Dataset records

------------------------------------------------------------------------

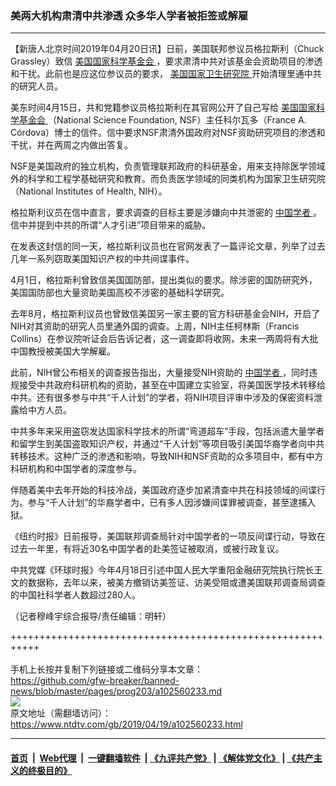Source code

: ### 美两大机构肃清中共渗透 众多华人学者被拒签或解雇
------------------------

<div class="post_content" itemprop="articleBody">
 <p>
  【新唐人北京时间2019年04月20日讯】日前，美国联邦参议员格拉斯利（Chuck Grassley）致信
  <a href="https://www.ntdtv.com/gb/美国国家科学基金会.htm">
   美国国家科学基金会
  </a>
  ，要求肃清中共对该基金会资助项目的渗透和干扰。此前也是应这位参议员的要求，
  <a href="https://www.ntdtv.com/gb/美国国家卫生研究院.htm">
   美国国家卫生研究院
  </a>
  开始清理里通中共的研究人员。
 </p>
 <p>
  美东时间4月15日，共和党籍参议员格拉斯利在其官网公开了自己写给
  <a href="https://www.ntdtv.com/gb/美国国家科学基金会.htm">
   美国国家科学基金会
  </a>
  （National Science Foundation, NSF）主任科尔瓦多（France A. Córdova）博士的信件。信中要求NSF肃清外国政府对NSF资助研究项目的渗透和干扰，并在两周之内做出答复。
 </p>
 <p>
  NSF是美国政府的独立机构，负责管理联邦政府的科研基金，用来支持除医学领域外的科学和工程学基础研究和教育。而负责医学领域的同类机构为国家卫生研究院（National Institutes of Health, NIH）。
 </p>
 <p>
  格拉斯利议员在信中直言，要求调查的目标主要是涉嫌向中共泄密的
  <a href="https://www.ntdtv.com/gb/中国学者.htm">
   中国学者
  </a>
  。信中并提到中共的所谓“人才引进”项目带来的威胁。
 </p>
 <p>
  在发表这封信的同一天，格拉斯利议员也在官网发表了一篇评论文章，列举了过去几年一系列窃取美国知识产权的中共间谍事件。
 </p>
 <p>
  4月1日，格拉斯利曾致信美国国防部，提出类似的要求。除涉密的国防研究外，美国国防部也大量资助美国高校不涉密的基础科学研究。
 </p>
 <p>
  去年8月，格拉斯利议员也曾致信美国另一家主要的官方科研基金会NIH，开启了NIH对其资助的研究人员里通外国的调查。上周，NIH主任柯林斯（Francis Collins）在参议院听证会后告诉记者，这一调查即将收网，未来一两周将有大批中国教授被美国大学解雇。
 </p>
 <p>
  此前，NIH曾公布相关的调查报告指出，大量接受NIH资助的
  <a href="https://www.ntdtv.com/gb/中国学者.htm">
   中国学者
  </a>
  ，同时违规接受中共政府科研机构的资助，甚至在中国建立实验室，将美国医学技术转移给中共。还有很多参与中共“千人计划”的学者，将NIH项目评审中涉及的保密资料泄露给中方人员。
 </p>
 <p>
  中共多年来采用盗窃发达国家科学技术的所谓“弯道超车”手段，包括派遣大量学者和留学生到美国盗取知识产权，并通过“千人计划”等项目吸引美国华裔学者向中共转移技术。这种广泛的渗透和影响，导致NIH和NSF资助的众多项目中，都有中方科研机构和中国学者的深度参与。
 </p>
 <p>
  伴随着美中去年开始的科技冷战，美国政府逐步加紧清查中共在科技领域的间谍行为。参与“千人计划”的华裔学者中，已有多人因涉嫌间谍罪被调查，甚至逮捕入狱。
 </p>
 <p>
  《纽约时报》日前报导，美国联邦调查局针对中国学者的一项反间谍行动，导致在过去一年里，有将近30名中国学者的赴美签证被取消，或被行政复议。
 </p>
 <p>
  中共党媒《环球时报》今年4月18日引述中国人民大学重阳金融研究院执行院长王文的数据称，去年以来，被美方撤销访美签证、访美受阻或遭美国联邦调查局调查的中国社科学者人数超过280人。
 </p>
 <p>
  （记者穆峰宇综合报导/责任编辑：明轩）
 </p>
 <div class="single_ad">
 </div>
</div>

+++++++++++++++++++++++++++++++++++++++++++++++++++++++++++<br/><br/>
手机上长按并复制下列链接或二维码分享本文章：<br/>
https://github.com/gfw-breaker/banned-news/blob/master/pages/prog203/a102560233.md <br/>
<a href='https://github.com/gfw-breaker/banned-news/blob/master/pages/prog203/a102560233.md'><img src='https://github.com/gfw-breaker/banned-news/blob/master/pages/prog203/a102560233.md.png'/></a> <br/>
原文地址（需翻墙访问）：https://www.ntdtv.com/gb/2019/04/19/a102560233.html


------------------------
#### [首页](https://github.com/gfw-breaker/banned-news/blob/master/README.md) &nbsp;|&nbsp; [Web代理](https://github.com/labour-camp/helloworld) &nbsp;|&nbsp; [一键翻墙软件](https://github.com/gfw-breaker/nogfw/blob/master/README.md) &nbsp;| [《九评共产党》](https://github.com/gfw-breaker/9ping.md/blob/master/README.md#九评之一评共产党是什么) | [《解体党文化》](https://github.com/gfw-breaker/jtdwh.md/blob/master/README.md) | [《共产主义的终极目的》](https://github.com/gfw-breaker/gczydzjmd.md/blob/master/README.md)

------------------------------------------------------------------------

Wherever a line contains the string "master", copy that line from the data.

**Response to this exercise:**
https://github.com/gfw-breaker/banned-news/blob/master/pages/prog203/a102560233.md <br/>
<a href='https://github.com/gfw-breaker/banned-news/blob/master/pages/prog203/a102560233.md'><img src='https://github.com/gfw-breaker/banned-news/blob/master/pages/prog203/a102560233.md.png'/></a> <br/>
#### [首页](https://github.com/gfw-breaker/banned-news/blob/master/README.md) &nbsp;|&nbsp; [Web代理](https://github.com/labour-camp/helloworld) &nbsp;|&nbsp; [一键翻墙软件](https://github.com/gfw-breaker/nogfw/blob/master/README.md) &nbsp;| [《九评共产党》](https://github.com/gfw-breaker/9ping.md/blob/master/README.md#九评之一评共产党是什么) | [《解体党文化》](https://github.com/gfw-breaker/jtdwh.md/blob/master/README.md) | [《共产主义的终极目的》](https://github.com/gfw-breaker/gczydzjmd.md/blob/master/README.md)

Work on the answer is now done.